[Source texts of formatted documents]
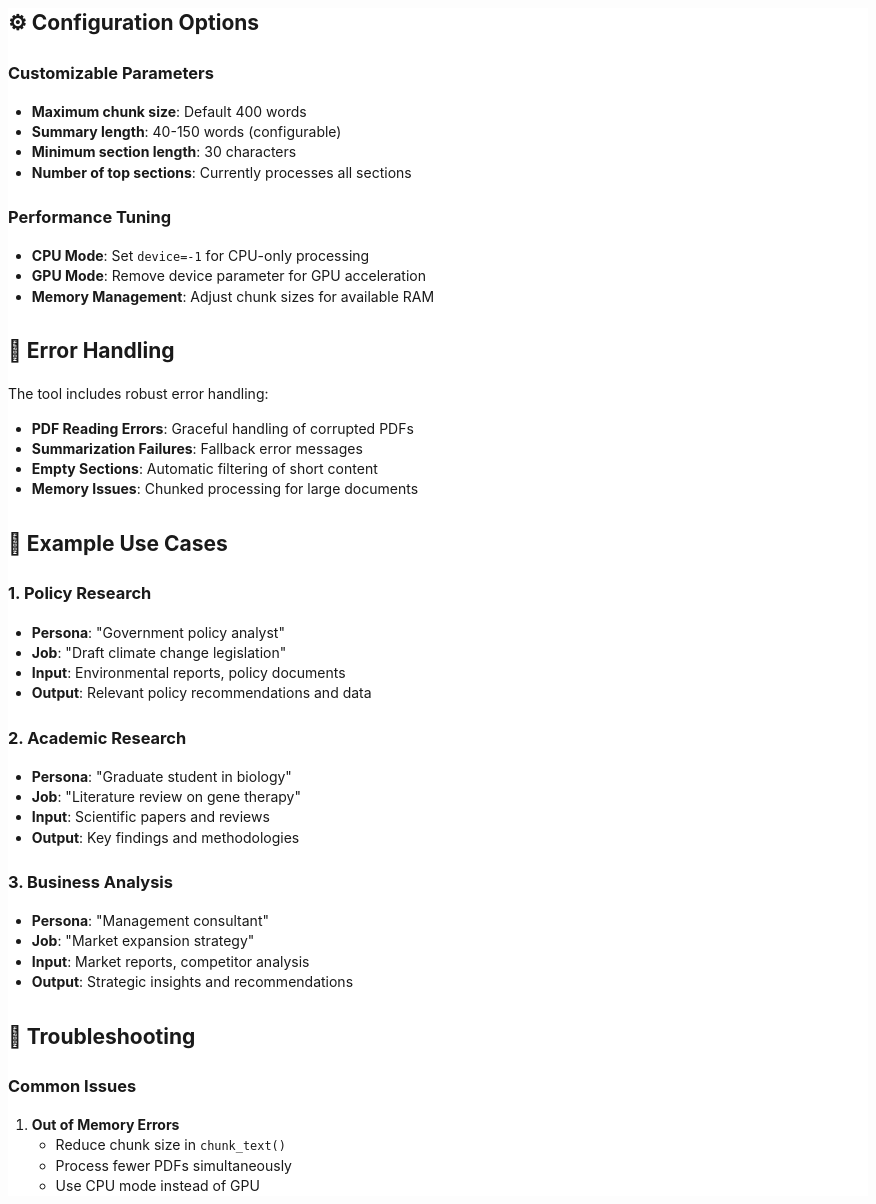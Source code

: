 ## ⚙️ Configuration Options

### Customizable Parameters

- **Maximum chunk size**: Default 400 words
- **Summary length**: 40-150 words (configurable)
- **Minimum section length**: 30 characters
- **Number of top sections**: Currently processes all sections

### Performance Tuning

- **CPU Mode**: Set `device=-1` for CPU-only processing
- **GPU Mode**: Remove device parameter for GPU acceleration
- **Memory Management**: Adjust chunk sizes for available RAM

## 🚨 Error Handling

The tool includes robust error handling:

- **PDF Reading Errors**: Graceful handling of corrupted PDFs
- **Summarization Failures**: Fallback error messages
- **Empty Sections**: Automatic filtering of short content
- **Memory Issues**: Chunked processing for large documents

## 📝 Example Use Cases

### 1. Policy Research
- **Persona**: "Government policy analyst"
- **Job**: "Draft climate change legislation"
- **Input**: Environmental reports, policy documents
- **Output**: Relevant policy recommendations and data

### 2. Academic Research
- **Persona**: "Graduate student in biology"
- **Job**: "Literature review on gene therapy"
- **Input**: Scientific papers and reviews
- **Output**: Key findings and methodologies

### 3. Business Analysis
- **Persona**: "Management consultant"
- **Job**: "Market expansion strategy"
- **Input**: Market reports, competitor analysis
- **Output**: Strategic insights and recommendations

## 🔧 Troubleshooting

### Common Issues

1. **Out of Memory Errors**
   - Reduce chunk size in `chunk_text()`
   - Process fewer PDFs simultaneously
   - Use CPU mode instead of GPU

**Exercise**. Repeat only the tail of the entries, exactly: the line containing "### 1. Policy Research" and every line after it, to the end.

**Task answer**.
### 1. Policy Research
- **Persona**: "Government policy analyst"
- **Job**: "Draft climate change legislation"
- **Input**: Environmental reports, policy documents
- **Output**: Relevant policy recommendations and data

### 2. Academic Research
- **Persona**: "Graduate student in biology"
- **Job**: "Literature review on gene therapy"
- **Input**: Scientific papers and reviews
- **Output**: Key findings and methodologies

### 3. Business Analysis
- **Persona**: "Management consultant"
- **Job**: "Market expansion strategy"
- **Input**: Market reports, competitor analysis
- **Output**: Strategic insights and recommendations

## 🔧 Troubleshooting

### Common Issues

1. **Out of Memory Errors**
   - Reduce chunk size in `chunk_text()`
   - Process fewer PDFs simultaneously
   - Use CPU mode instead of GPU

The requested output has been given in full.